Dr. Charles Blanke, an oncologist with Oregon Health and Science University, told The Bulletin about one of his cases, a young patient with Hodgkin lymphoma with a more than 90 percent chance of survival with treatment. She did not believe in chemotherapy and feared its toxicity, despite Blanke’s efforts to convince her otherwise. After cleared by a psychiatrist Blanke approved her for assisted death, holding firm to his belief that doctors should not force patients to receive treatment. But afterwards Blanke asked himself:

“Why doesn’t that patient want to take relatively non-toxic treatment and live for another seven decades?”

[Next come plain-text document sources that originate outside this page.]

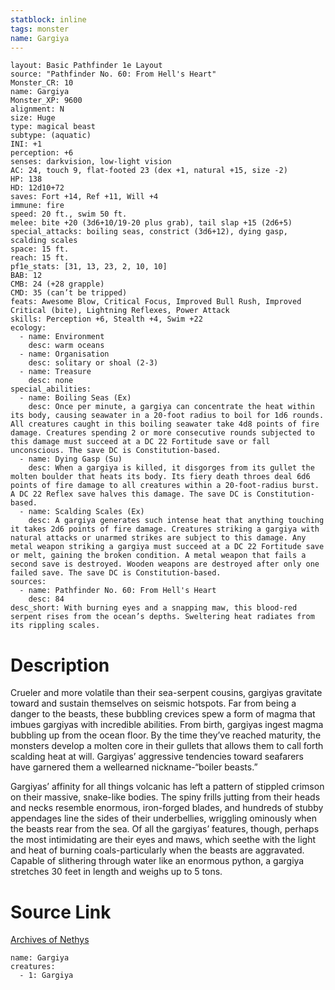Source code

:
```yaml
---
statblock: inline
tags: monster
name: Gargiya
---
```

```statblock
layout: Basic Pathfinder 1e Layout
source: "Pathfinder No. 60: From Hell's Heart"
Monster_CR: 10
name: Gargiya
Monster_XP: 9600
alignment: N
size: Huge
type: magical beast
subtype: (aquatic)
INI: +1
perception: +6
senses: darkvision, low-light vision
AC: 24, touch 9, flat-footed 23 (dex +1, natural +15, size -2)
HP: 138
HD: 12d10+72
saves: Fort +14, Ref +11, Will +4
immune: fire
speed: 20 ft., swim 50 ft.
melee: bite +20 (3d6+10/19-20 plus grab), tail slap +15 (2d6+5)
special_attacks: boiling seas, constrict (3d6+12), dying gasp, scalding scales
space: 15 ft.
reach: 15 ft.
pf1e_stats: [31, 13, 23, 2, 10, 10]
BAB: 12
CMB: 24 (+28 grapple)
CMD: 35 (can’t be tripped)
feats: Awesome Blow, Critical Focus, Improved Bull Rush, Improved Critical (bite), Lightning Reflexes, Power Attack
skills: Perception +6, Stealth +4, Swim +22
ecology:
  - name: Environment
    desc: warm oceans
  - name: Organisation
    desc: solitary or shoal (2-3)
  - name: Treasure
    desc: none
special_abilities:
  - name: Boiling Seas (Ex)
    desc: Once per minute, a gargiya can concentrate the heat within its body, causing seawater in a 20-foot radius to boil for 1d6 rounds. All creatures caught in this boiling seawater take 4d8 points of fire damage. Creatures spending 2 or more consecutive rounds subjected to this damage must succeed at a DC 22 Fortitude save or fall unconscious. The save DC is Constitution-based.
  - name: Dying Gasp (Su)
    desc: When a gargiya is killed, it disgorges from its gullet the molten boulder that heats its body. Its fiery death throes deal 6d6 points of fire damage to all creatures within a 20-foot-radius burst. A DC 22 Reflex save halves this damage. The save DC is Constitution-based.
  - name: Scalding Scales (Ex)
    desc: A gargiya generates such intense heat that anything touching it takes 2d6 points of fire damage. Creatures striking a gargiya with natural attacks or unarmed strikes are subject to this damage. Any metal weapon striking a gargiya must succeed at a DC 22 Fortitude save or melt, gaining the broken condition. A metal weapon that fails a second save is destroyed. Wooden weapons are destroyed after only one failed save. The save DC is Constitution-based.
sources:
  - name: Pathfinder No. 60: From Hell's Heart
    desc: 84
desc_short: With burning eyes and a snapping maw, this blood-red serpent rises from the ocean’s depths. Sweltering heat radiates from its rippling scales.
```
# Description
Crueler and more volatile than their sea-serpent cousins, gargiyas gravitate toward and sustain themselves on seismic hotspots. Far from being a danger to the beasts, these bubbling crevices spew a form of magma that imbues gargiyas with incredible abilities. From birth, gargiyas ingest magma bubbling up from the ocean floor. By the time they’ve reached maturity, the monsters develop a molten core in their gullets that allows them to call forth scalding heat at will. Gargiyas’ aggressive tendencies toward seafarers have garnered them a wellearned nickname-“boiler beasts.”

Gargiyas’ affinity for all things volcanic has left a pattern of stippled crimson on their massive, snake-like bodies. The spiny frills jutting from their heads and necks resemble enormous, iron-forged blades, and hundreds of stubby appendages line the sides of their underbellies, wriggling ominously when the beasts rear from the sea. Of all the gargiyas’ features, though, perhaps the most intimidating are their eyes and maws, which seethe with the light and heat of burning coals-particularly when the beasts are aggravated. Capable of slithering through water like an enormous python, a gargiya stretches 30 feet in length and weighs up to 5 tons.
# Source Link
[Archives of Nethys](https://aonprd.com/MonsterDisplay.aspx?ItemName=Gargiya)
```encounter-table
name: Gargiya
creatures:
  - 1: Gargiya
```
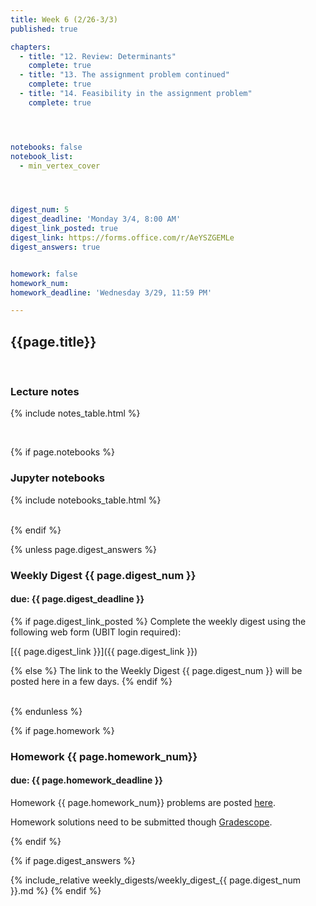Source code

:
 ```yaml
---
title: Week 6 (2/26-3/3)
published: true

chapters:
  - title: "12. Review: Determinants"
    complete: true
  - title: "13. The assignment problem continued"
    complete: true
  - title: "14. Feasibility in the assignment problem"
    complete: true




notebooks: false
notebook_list:
  - min_vertex_cover




digest_num: 5
digest_deadline: 'Monday 3/4, 8:00 AM'
digest_link_posted: true
digest_link: https://forms.office.com/r/AeYSZGEMLe
digest_answers: true


homework: false
homework_num: 
homework_deadline: 'Wednesday 3/29, 11:59 PM'

---
```


<style>
    ul {
        padding-left: 20px;
    }
</style>


## {{page.title}}

<br/>

### Lecture notes

{% include notes_table.html %}

<br/>

{% if page.notebooks %}
### Jupyter notebooks

{% include notebooks_table.html %}

<br/>
{% endif %}


{% unless page.digest_answers %}
### Weekly Digest {{ page.digest_num }}
#### due: {{ page.digest_deadline }}

{% if page.digest_link_posted %}
Complete the weekly digest using the following web form (UBIT login required):

[{{ page.digest_link }}]({{ page.digest_link }})

{% else %}
The link to the Weekly Digest {{ page.digest_num }} will be posted here
in a few days.
{% endif %}

<br/>
{% endunless %}


{% if page.homework %}
### Homework {{ page.homework_num}}
#### due: {{ page.homework_deadline }}

Homework {{ page.homework_num}} problems are posted <a href="{{ site.baseurl }}/assets/homework/hw_{{ page.homework_num }}.pdf" target="_blank">here</a>.

Homework solutions need to be submitted though [Gradescope](https://www.gradescope.com/).

{% endif %}



{% if page.digest_answers %}
<br/>

{% include_relative weekly_digests/weekly_digest_{{ page.digest_num }}.md %}
{% endif %}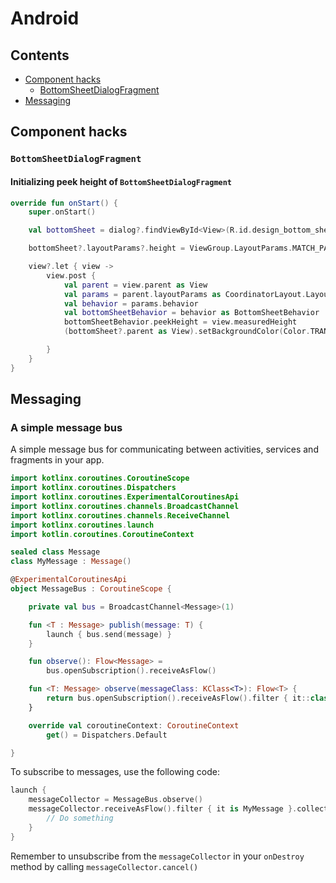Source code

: # Android

## Contents

* [Component hacks](#component_hacks)
  * [BottomSheetDialogFragment](#bottomsheetdialogfragment)
* [Messaging](#messaging)

## Component hacks
### `BottomSheetDialogFragment`

#### Initializing peek height of `BottomSheetDialogFragment`

```kotlin
override fun onStart() {
    super.onStart()

    val bottomSheet = dialog?.findViewById<View>(R.id.design_bottom_sheet)

    bottomSheet?.layoutParams?.height = ViewGroup.LayoutParams.MATCH_PARENT

    view?.let { view ->
        view.post {
            val parent = view.parent as View
            val params = parent.layoutParams as CoordinatorLayout.LayoutParams
            val behavior = params.behavior
            val bottomSheetBehavior = behavior as BottomSheetBehavior
            bottomSheetBehavior.peekHeight = view.measuredHeight
            (bottomSheet?.parent as View).setBackgroundColor(Color.TRANSPARENT)

        }
    }
}
```

## Messaging

### A simple message bus

A simple message bus for communicating between activities, services and fragments in your app. 

```kotlin
import kotlinx.coroutines.CoroutineScope
import kotlinx.coroutines.Dispatchers
import kotlinx.coroutines.ExperimentalCoroutinesApi
import kotlinx.coroutines.channels.BroadcastChannel
import kotlinx.coroutines.channels.ReceiveChannel
import kotlinx.coroutines.launch
import kotlin.coroutines.CoroutineContext

sealed class Message
class MyMessage : Message()

@ExperimentalCoroutinesApi
object MessageBus : CoroutineScope {

    private val bus = BroadcastChannel<Message>(1)

    fun <T : Message> publish(message: T) {
        launch { bus.send(message) }
    }

    fun observe(): Flow<Message> =
        bus.openSubscription().receiveAsFlow()

    fun <T: Message> observe(messageClass: KClass<T>): Flow<T> {
        return bus.openSubscription().receiveAsFlow().filter { it::class == messageClass } as Flow<T>
    }

    override val coroutineContext: CoroutineContext
        get() = Dispatchers.Default

}
```

To subscribe to messages, use the following code: 

```kotlin
launch {
    messageCollector = MessageBus.observe()
    messageCollector.receiveAsFlow().filter { it is MyMessage }.collect {
        // Do something
    }
}
```

Remember to unsubscribe from the `messageCollector` in your `onDestroy` method by calling `messageCollector.cancel()`

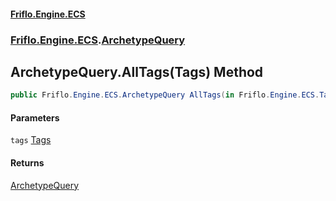 #### [Friflo.Engine.ECS](index.md 'index')
### [Friflo.Engine.ECS](Friflo.Engine.ECS.md 'Friflo.Engine.ECS').[ArchetypeQuery](ArchetypeQuery.md 'Friflo.Engine.ECS.ArchetypeQuery')

## ArchetypeQuery.AllTags(Tags) Method

```csharp
public Friflo.Engine.ECS.ArchetypeQuery AllTags(in Friflo.Engine.ECS.Tags tags);
```
#### Parameters

<a name='Friflo.Engine.ECS.ArchetypeQuery.AllTags(Friflo.Engine.ECS.Tags).tags'></a>

`tags` [Tags](Tags.md 'Friflo.Engine.ECS.Tags')

#### Returns
[ArchetypeQuery](ArchetypeQuery.md 'Friflo.Engine.ECS.ArchetypeQuery')
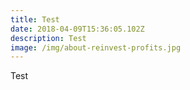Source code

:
 ```yaml
---
title: Test
date: 2018-04-09T15:36:05.102Z
description: Test
image: /img/about-reinvest-profits.jpg
---
```

Test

The answer to Dr. Blanke’s question is just as simple as disturbing in the context of medical killing:
It is because a law that encourages sick people to commit suicide - by the obvious reason that for a suicidal person a socially accepted and smooth death administered by society is much more attractive than dying on one's own in loneliness, just as the young suicidal Belgian woman testifies in this video (Link to the video).
For any reason whatsoever.
 
A person could, as Dr. Blanke’s cases, fear the possibility of side effects or future disabilities. But it could also be a parallel life crisis that is indirectly linked to the disease. And what about those patients who cannot pay for a potentially effective treatment? These Bills allow and encourage people that are not necessarily dying to commit suicide.


These Bills allows and encourages people that are not necessarily dying to commit suicide. Please reject these dangerous Bills!